Enter Horizons Art Gallery and lose yourself in "Embrace! All is You," the ongoing exhibition by painter Larry Mosca. Gaze at the misty depths of dark green mountainsides and float far from the small building on 37 Mucurapo Road, St James.

Green is everywhere. The soft, lush green of bamboo shoots; the lurid green of foreground shrubbery. In one painting, entitled "Scarlet Ibis (Caroni Swamp)," three bright orange ibises stand out against the shadowy green background of the Caroni swamp. The ibises are decidedly asymmetrical on the canvas--on the left, two are taking flight while on the right, the other is perched on a prop root. Their iridescent plumage is like three radiant spots of light on either side of one main channel of light flowing right up the middle of the painting between the dark, subtle midtones of the mangrove.

The bright orange of the ibis and the vivid green in other paintings are "exaggerated tones," Mosca concedes, explaining that this use of artificial colour is a deliberate technique. He cites the example of the numerous shades of blue in "Toucan--Oropouche River," where the blue feathers of the rainbow-coloured toucan complement the blue of its curled claws, the blue of the not-too-distant mountain and the blue sky.

"I'm painting beyond what I see, depicting what I feel," says Mosca. "A lot of people criticise me for doing the same bird over and over," said Mosca, "but they don't realise that there's a lot more to it than meets the eye. The mystery is elusive."

All the same, too many people, Mosca is simply "the man that loves to paint birds." Small wonder. He's been painting the birds of Trinidad and Tobago as well as South America for thirty years. The painter, who describes himself as an amateur student of ornithology (the scientific study of birds), fondly recalls youngers spent under the tutelage of ornithologist and wildlife artist Don Eckleberry.

But why birds, I ask.

"Because birds are most apt for my message," Mosca tells me, "which is that simple things are God. God is not something separate and apart from creation. I don't believe in dividing existence into creation and the Creator."

Mosca is a caricaturist's dream. In appearance, he fulfils every stereotype of the naturalist philosopher: he is dressed in shorts, a shirt and boots. His 175 dt Yamaha motorbike pulls up to the Gallery half an hour after the appointed time for the interview. Under his helmet, there is long hair, a flowing grey beard and a light scar on his forehead. That scar creases deeply as the artist articulates a personal philosophy which he's been expressing on the canvas for "well over thirty years."
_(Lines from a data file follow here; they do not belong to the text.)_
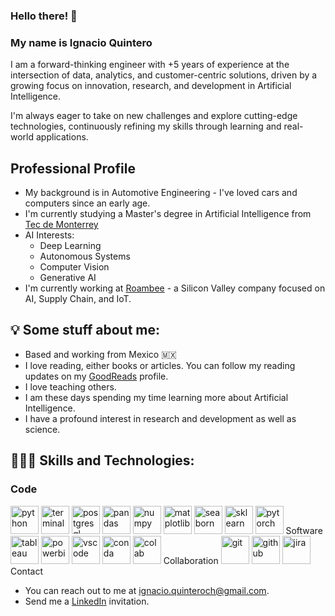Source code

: ### Hello there! 👋

### My name is Ignacio Quintero

I am a forward-thinking engineer with +5 years of experience at the intersection of data, analytics, and customer-centric solutions, driven by a growing focus on innovation, research, and development in Artificial Intelligence.

I'm always eager to take on new challenges and explore cutting-edge technologies, continuously refining my skills through learning and real-world applications.


## Professional Profile

- My background is in Automotive Engineering - I've loved cars and computers since an early age.
- I'm currently studying a Master's degree in Artificial Intelligence from [Tec de Monterrey](https://maestriasydiplomados.tec.mx/posgrados/maestria-en-inteligencia-artificial-aplicada?locale=en)
- AI Interests:
    - Deep Learning
    - Autonomous Systems
    - Computer Vision
    - Generative AI
- I'm currently working at <a href="https://www.roambee.com/">Roambee</a> - a Silicon Valley company focused on AI, Supply Chain, and IoT.

## 💡 Some stuff about me:
- Based and working from Mexico 🇲🇽
- I love reading, either books or articles. You can follow my reading updates on my [GoodReads](https://www.goodreads.com/user/show/142305182-ignacio-quintero) profile.
- I love teaching others.
- I am these days spending my time learning more about Artificial Intelligence.
- I have a profound interest in research and development as well as science.

## 👨🏻‍💻 Skills and Technologies:

### Code

<img src="https://cdn4.iconfinder.com/data/icons/logos-and-brands/512/267_Python_logo-512.png" alt="python" width="45" height="45"/>
<img
<img src="https://cdn4.iconfinder.com/data/icons/small-n-flat/24/terminal-512.png" alt="terminal" width="45" height="45"/>
<img
<img src="https://cdn.jsdelivr.net/gh/devicons/devicon@latest/icons/postgresql/postgresql-original.svg" alt="postgresql" width="45" height="45"/>
<img
<img src="https://cdn.jsdelivr.net/gh/devicons/devicon@latest/icons/pandas/pandas-original.svg" alt="pandas" width="45" height="45"/>
<img
<img src="https://cdn.jsdelivr.net/gh/devicons/devicon@latest/icons/numpy/numpy-original.svg" alt="numpy" width="45" height="45"/>
<img
<img src="https://cdn.jsdelivr.net/gh/devicons/devicon@latest/icons/matplotlib/matplotlib-original.svg" alt="matplotlib" width="45" height="45"/>
<img
<img src="https://cdn.worldvectorlogo.com/logos/seaborn-1.svg" alt="seaborn" width="45" height="45"/>
<img
<img src="https://cdn.jsdelivr.net/gh/devicons/devicon@latest/icons/scikitlearn/scikitlearn-original.svg" alt="sklearn" width="45" height="45"/>
<img
<img src="https://cdn.jsdelivr.net/gh/devicons/devicon@latest/icons/pytorch/pytorch-original.svg" alt="pytorch" width="45" height="45"/>
<img

### Software

<img src="https://cdn2.iconfinder.com/data/icons/mixd/512/3_tableau-512.png" alt="tableau" width="45" height="45"/>
<img
<img src="https://img.icons8.com/?size=100&id=3sGOUDo9nJ4k&format=png&color=000000" alt="powerbi" width="45" height="45"/>
<img
<img src="https://cdn.jsdelivr.net/gh/devicons/devicon@latest/icons/vscode/vscode-original.svg" alt="vscode" width="45" height="45"/>
<img
<img src="https://cdn.jsdelivr.net/gh/devicons/devicon@latest/icons/anaconda/anaconda-original.svg" alt="conda" width="45" height="45"/>
<img
<img src="https://registry.npmmirror.com/@lobehub/icons-static-png/1.39.0/files/dark/colab-color.png" alt="colab" width="45" height="45"/>
<img

### Collaboration

<img src="https://cdn3.iconfinder.com/data/icons/social-media-2169/24/social_media_social_media_logo_git-512.png" alt="git" width="45" height="45"/>
<img
<img src="https://cdn4.iconfinder.com/data/icons/ionicons/512/icon-social-github-512.png" alt="github" width="45" height="45"/>
<img
<img src="https://cdn.jsdelivr.net/gh/devicons/devicon@latest/icons/jira/jira-original.svg" alt="jira" width="45" height="45"/>
<img

## Contact

- You can reach out to me at ignacio.quinteroch@gmail.com.
- Send me a <a href="https://www.linkedin.com/in/igquinteroch/">LinkedIn</a> invitation.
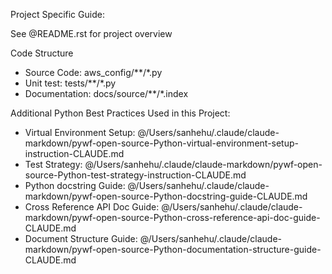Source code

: Project Specific Guide:

See @README.rst for project overview

Code Structure

- Source Code: aws_config/**/*.py
- Unit test: tests/**/*.py
- Documentation: docs/source/**/*.index

Additional Python Best Practices Used in this Project:

- Virtual Environment Setup: @/Users/sanhehu/.claude/claude-markdown/pywf-open-source-Python-virtual-environment-setup-instruction-CLAUDE.md
- Test Strategy: @/Users/sanhehu/.claude/claude-markdown/pywf-open-source-Python-test-strategy-instruction-CLAUDE.md
- Python docstring Guide: @/Users/sanhehu/.claude/claude-markdown/pywf-open-source-Python-docstring-guide-CLAUDE.md
- Cross Reference API Doc Guide: @/Users/sanhehu/.claude/claude-markdown/pywf-open-source-Python-cross-reference-api-doc-guide-CLAUDE.md
- Document Structure Guide: @/Users/sanhehu/.claude/claude-markdown/pywf-open-source-Python-documentation-structure-guide-CLAUDE.md
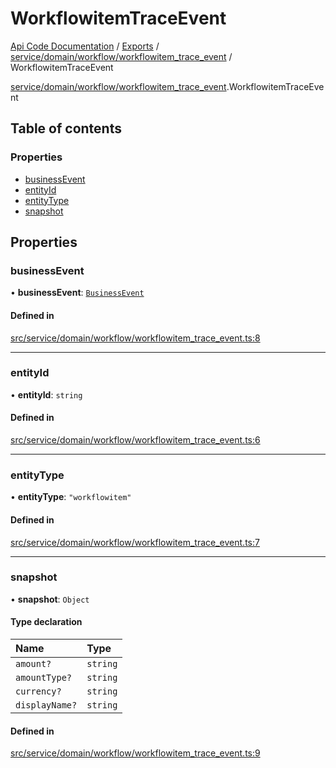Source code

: # WorkflowitemTraceEvent
 
[Api Code Documentation](../README.md) / [Exports](../modules.md) / [service/domain/workflow/workflowitem\_trace\_event](../modules/service_domain_workflow_workflowitem_trace_event.md) / WorkflowitemTraceEvent

[service/domain/workflow/workflowitem_trace_event](../modules/service_domain_workflow_workflowitem_trace_event.md).WorkflowitemTraceEvent

## Table of contents

### Properties

- [businessEvent](service_domain_workflow_workflowitem_trace_event.WorkflowitemTraceEvent.md#businessevent)
- [entityId](service_domain_workflow_workflowitem_trace_event.WorkflowitemTraceEvent.md#entityid)
- [entityType](service_domain_workflow_workflowitem_trace_event.WorkflowitemTraceEvent.md#entitytype)
- [snapshot](service_domain_workflow_workflowitem_trace_event.WorkflowitemTraceEvent.md#snapshot)

## Properties

### businessEvent

• **businessEvent**: [`BusinessEvent`](../modules/service_domain_business_event.md#businessevent)

#### Defined in

[src/service/domain/workflow/workflowitem_trace_event.ts:8](https://github.com/openkfw/TruBudget/blob/a06c11b/api/src/service/domain/workflow/workflowitem_trace_event.ts#L8)

___

### entityId

• **entityId**: `string`

#### Defined in

[src/service/domain/workflow/workflowitem_trace_event.ts:6](https://github.com/openkfw/TruBudget/blob/a06c11b/api/src/service/domain/workflow/workflowitem_trace_event.ts#L6)

___

### entityType

• **entityType**: ``"workflowitem"``

#### Defined in

[src/service/domain/workflow/workflowitem_trace_event.ts:7](https://github.com/openkfw/TruBudget/blob/a06c11b/api/src/service/domain/workflow/workflowitem_trace_event.ts#L7)

___

### snapshot

• **snapshot**: `Object`

#### Type declaration

| Name | Type |
| :------ | :------ |
| `amount?` | `string` |
| `amountType?` | `string` |
| `currency?` | `string` |
| `displayName?` | `string` |

#### Defined in

[src/service/domain/workflow/workflowitem_trace_event.ts:9](https://github.com/openkfw/TruBudget/blob/a06c11b/api/src/service/domain/workflow/workflowitem_trace_event.ts#L9)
"I choose birds as my symbol to represent the simple, the beautiful, that which is mundane and ordinary. To me, the mundane and the ordinary, they're sacred. Birds are most apt because they are beautiful, they have wings, they can fly but they are around us every day," said the artist, underscoring in the same breath that his philosophy hasn't changed much over the last three decades.

"Once you encounter the truth, it doesn't change. Only the periphery changes. The central core remains consistent."
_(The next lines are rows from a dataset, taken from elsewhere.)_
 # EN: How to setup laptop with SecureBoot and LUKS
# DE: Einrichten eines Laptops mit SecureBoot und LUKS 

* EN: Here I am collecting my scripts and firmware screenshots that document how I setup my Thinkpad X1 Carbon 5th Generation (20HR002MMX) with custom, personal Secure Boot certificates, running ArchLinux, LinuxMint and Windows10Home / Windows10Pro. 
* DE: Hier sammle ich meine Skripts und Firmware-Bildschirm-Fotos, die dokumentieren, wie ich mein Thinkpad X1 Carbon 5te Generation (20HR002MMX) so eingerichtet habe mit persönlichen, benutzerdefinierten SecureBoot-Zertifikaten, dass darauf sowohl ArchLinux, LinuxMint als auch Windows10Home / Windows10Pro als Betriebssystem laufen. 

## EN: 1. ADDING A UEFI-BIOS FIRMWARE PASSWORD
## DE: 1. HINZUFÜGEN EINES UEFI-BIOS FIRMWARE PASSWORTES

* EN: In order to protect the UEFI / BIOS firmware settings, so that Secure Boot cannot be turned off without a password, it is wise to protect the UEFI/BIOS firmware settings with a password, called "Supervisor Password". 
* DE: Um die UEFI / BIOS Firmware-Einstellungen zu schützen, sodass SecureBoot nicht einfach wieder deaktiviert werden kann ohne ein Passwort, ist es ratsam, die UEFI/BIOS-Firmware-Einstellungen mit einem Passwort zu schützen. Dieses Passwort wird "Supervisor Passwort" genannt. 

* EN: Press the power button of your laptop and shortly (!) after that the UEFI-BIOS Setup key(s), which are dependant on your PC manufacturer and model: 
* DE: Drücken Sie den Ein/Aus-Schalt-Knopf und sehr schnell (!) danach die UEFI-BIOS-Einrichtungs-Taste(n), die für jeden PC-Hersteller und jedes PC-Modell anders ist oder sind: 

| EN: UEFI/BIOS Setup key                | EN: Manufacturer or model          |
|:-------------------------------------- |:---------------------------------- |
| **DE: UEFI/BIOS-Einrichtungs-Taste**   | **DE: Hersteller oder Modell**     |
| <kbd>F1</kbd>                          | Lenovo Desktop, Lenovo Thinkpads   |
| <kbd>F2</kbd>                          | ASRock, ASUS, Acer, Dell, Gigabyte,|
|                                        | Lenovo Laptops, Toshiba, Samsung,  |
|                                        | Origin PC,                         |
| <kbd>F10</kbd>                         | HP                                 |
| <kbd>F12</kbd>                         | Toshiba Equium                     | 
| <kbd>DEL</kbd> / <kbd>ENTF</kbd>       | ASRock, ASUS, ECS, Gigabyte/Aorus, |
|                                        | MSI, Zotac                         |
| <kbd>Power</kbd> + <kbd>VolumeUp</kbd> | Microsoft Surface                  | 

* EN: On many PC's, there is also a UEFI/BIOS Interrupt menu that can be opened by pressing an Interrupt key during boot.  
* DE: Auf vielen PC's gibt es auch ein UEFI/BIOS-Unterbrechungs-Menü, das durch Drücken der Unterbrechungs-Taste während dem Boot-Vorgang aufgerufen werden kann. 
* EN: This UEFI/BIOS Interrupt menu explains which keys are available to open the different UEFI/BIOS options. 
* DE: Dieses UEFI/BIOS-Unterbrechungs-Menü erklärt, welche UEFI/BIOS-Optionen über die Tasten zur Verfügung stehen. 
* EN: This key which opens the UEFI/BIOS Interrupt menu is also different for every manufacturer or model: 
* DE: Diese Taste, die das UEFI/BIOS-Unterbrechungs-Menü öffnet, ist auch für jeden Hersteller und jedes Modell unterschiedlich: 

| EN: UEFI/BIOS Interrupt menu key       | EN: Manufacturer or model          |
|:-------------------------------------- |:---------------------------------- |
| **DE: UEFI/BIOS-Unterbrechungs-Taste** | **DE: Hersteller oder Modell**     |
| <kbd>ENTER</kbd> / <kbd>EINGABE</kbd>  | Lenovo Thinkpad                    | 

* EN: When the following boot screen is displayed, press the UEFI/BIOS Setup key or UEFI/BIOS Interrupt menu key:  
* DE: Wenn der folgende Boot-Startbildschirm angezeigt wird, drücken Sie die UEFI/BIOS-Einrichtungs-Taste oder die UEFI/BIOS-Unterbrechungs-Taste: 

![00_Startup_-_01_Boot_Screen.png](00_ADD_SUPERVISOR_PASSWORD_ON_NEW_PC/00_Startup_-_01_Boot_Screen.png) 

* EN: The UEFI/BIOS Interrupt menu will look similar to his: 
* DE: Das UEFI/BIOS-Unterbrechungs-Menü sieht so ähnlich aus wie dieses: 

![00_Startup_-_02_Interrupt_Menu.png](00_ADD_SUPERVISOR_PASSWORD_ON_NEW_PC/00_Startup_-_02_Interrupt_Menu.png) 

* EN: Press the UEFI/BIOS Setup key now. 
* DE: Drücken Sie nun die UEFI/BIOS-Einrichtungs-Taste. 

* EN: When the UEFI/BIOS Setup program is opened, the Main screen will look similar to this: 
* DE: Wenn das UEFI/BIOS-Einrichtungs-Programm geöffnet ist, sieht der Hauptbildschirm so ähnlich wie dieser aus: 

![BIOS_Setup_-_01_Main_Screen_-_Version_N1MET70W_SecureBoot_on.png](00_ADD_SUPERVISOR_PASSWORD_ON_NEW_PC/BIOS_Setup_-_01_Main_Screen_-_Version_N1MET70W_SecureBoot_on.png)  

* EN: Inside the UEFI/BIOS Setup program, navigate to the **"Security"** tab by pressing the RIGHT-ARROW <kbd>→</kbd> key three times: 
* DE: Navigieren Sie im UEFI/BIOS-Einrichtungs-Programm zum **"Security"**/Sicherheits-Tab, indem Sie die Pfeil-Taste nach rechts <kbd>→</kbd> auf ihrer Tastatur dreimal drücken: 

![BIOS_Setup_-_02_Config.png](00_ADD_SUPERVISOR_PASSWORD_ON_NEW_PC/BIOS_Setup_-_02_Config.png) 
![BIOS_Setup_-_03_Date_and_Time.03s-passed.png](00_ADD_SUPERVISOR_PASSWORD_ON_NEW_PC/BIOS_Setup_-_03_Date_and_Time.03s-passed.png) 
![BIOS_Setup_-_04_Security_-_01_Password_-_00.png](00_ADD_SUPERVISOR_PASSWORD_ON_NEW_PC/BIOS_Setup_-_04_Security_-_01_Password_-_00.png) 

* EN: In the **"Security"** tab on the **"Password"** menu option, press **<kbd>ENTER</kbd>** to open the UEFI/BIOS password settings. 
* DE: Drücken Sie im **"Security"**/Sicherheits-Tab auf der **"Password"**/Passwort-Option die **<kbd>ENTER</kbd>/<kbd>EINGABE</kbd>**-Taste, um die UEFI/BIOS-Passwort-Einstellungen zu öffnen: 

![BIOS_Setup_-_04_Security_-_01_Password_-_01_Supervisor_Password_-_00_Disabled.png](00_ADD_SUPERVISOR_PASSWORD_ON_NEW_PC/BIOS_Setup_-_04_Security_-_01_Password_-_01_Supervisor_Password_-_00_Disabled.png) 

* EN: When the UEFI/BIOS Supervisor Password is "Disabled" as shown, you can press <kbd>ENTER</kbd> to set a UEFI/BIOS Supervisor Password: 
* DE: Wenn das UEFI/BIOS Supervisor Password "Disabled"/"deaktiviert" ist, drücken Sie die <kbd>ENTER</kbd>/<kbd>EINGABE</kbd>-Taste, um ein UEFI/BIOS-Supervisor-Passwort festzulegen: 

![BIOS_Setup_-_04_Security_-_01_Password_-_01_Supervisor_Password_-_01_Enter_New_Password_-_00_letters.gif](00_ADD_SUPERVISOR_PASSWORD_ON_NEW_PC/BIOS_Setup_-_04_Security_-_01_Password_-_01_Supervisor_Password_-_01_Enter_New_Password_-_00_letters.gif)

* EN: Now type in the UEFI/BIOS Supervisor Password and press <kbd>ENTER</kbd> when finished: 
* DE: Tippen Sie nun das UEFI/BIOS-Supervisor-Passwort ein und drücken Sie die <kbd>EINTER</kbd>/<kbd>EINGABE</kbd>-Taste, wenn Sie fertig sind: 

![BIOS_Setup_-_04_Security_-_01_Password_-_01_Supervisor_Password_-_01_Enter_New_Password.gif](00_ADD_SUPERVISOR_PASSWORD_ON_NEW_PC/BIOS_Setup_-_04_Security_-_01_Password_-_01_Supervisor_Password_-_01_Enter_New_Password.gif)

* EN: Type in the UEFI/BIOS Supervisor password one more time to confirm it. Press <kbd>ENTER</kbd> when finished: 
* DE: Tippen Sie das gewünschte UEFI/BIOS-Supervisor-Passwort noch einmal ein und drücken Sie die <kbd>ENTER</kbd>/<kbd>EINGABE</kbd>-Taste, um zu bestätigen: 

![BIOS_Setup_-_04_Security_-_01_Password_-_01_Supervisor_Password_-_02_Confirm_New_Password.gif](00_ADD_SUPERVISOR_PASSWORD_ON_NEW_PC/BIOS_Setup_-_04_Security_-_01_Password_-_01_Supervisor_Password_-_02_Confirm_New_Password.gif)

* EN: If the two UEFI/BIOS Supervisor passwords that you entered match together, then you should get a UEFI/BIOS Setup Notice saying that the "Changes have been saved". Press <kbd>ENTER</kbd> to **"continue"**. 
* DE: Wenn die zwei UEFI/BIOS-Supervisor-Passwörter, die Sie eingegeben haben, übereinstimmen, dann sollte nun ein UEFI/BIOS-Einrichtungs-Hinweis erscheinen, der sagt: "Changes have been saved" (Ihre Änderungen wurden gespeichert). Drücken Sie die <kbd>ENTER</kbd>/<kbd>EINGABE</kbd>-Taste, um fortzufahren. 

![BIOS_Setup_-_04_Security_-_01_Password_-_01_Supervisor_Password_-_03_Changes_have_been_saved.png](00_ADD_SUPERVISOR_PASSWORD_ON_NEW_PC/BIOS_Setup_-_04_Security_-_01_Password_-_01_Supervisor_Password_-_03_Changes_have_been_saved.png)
In this case, what has remained consistent is Mosca's philosophy and the "periphery" is the technical aspect of his craft. Recalling the early days when he first started exhibiting in 1976, the bird-painter defined some evolutionary patterns in his craft.

"As a novice, I was still experimenting with the basics. Back then, I tried to be more precise whereas now I am freer. I'm not so much interested in detail per se, but I more interested in the overall effect of the painting. Before, I would delineate all the feathers of the bird whereas now I simply suggest them. Therefore I've loosened up a lot. I've become more impressionistic in my approach whereas before I'd take it more like a camera."
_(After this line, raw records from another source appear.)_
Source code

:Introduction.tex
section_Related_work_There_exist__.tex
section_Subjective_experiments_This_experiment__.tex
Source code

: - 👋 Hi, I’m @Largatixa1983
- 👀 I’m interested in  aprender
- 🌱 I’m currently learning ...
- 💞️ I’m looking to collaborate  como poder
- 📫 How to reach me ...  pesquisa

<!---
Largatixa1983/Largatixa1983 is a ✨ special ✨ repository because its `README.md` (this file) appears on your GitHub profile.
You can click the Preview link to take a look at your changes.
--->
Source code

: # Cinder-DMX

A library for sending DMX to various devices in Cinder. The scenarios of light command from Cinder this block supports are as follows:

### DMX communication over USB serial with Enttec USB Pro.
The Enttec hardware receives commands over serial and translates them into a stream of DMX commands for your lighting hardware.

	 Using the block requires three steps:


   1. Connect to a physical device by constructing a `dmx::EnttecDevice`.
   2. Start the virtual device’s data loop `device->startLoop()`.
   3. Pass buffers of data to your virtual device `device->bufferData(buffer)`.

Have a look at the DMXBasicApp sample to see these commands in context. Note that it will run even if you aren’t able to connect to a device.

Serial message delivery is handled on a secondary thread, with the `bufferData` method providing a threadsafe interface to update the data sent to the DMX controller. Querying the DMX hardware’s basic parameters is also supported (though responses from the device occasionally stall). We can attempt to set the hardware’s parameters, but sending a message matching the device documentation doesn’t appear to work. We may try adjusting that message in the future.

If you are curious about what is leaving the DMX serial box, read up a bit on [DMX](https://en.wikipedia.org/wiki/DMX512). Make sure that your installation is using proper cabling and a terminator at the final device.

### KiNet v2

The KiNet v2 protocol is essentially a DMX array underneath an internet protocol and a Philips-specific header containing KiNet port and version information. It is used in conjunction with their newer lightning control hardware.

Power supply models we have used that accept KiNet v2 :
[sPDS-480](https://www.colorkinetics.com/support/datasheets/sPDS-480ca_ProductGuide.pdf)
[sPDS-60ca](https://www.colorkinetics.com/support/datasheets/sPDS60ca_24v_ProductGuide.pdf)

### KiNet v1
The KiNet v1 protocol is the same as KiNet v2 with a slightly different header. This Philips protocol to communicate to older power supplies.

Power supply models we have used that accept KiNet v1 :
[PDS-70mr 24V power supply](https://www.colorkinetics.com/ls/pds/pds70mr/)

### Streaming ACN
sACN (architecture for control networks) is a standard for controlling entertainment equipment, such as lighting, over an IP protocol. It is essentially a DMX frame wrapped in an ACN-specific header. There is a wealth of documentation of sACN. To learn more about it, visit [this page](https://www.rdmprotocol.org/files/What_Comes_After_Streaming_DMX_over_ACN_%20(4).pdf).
As we chat, my eyes flicker between "Mot-Mot Magic" and "Mot-Mot with Bamboo" (the mot-mot is the bird on the five-dollar bill) and I nod in agreement. These paintings are not photorealistic. But there is a detailed authenticity in the background work that prevents me from seeing the style as wholly impressionistic.

"Photo-impressionistic?" proposes Mosca with a shrug, after I voice my reservation. "Can I coin a word?"

I nod. Why not, I think, turning my gaze now to "Pygmy Owl at Night," a fantastical piece in which a brown owl, bright against the starry night sky, swoops down on an unsuspecting lizard. Sure, why not?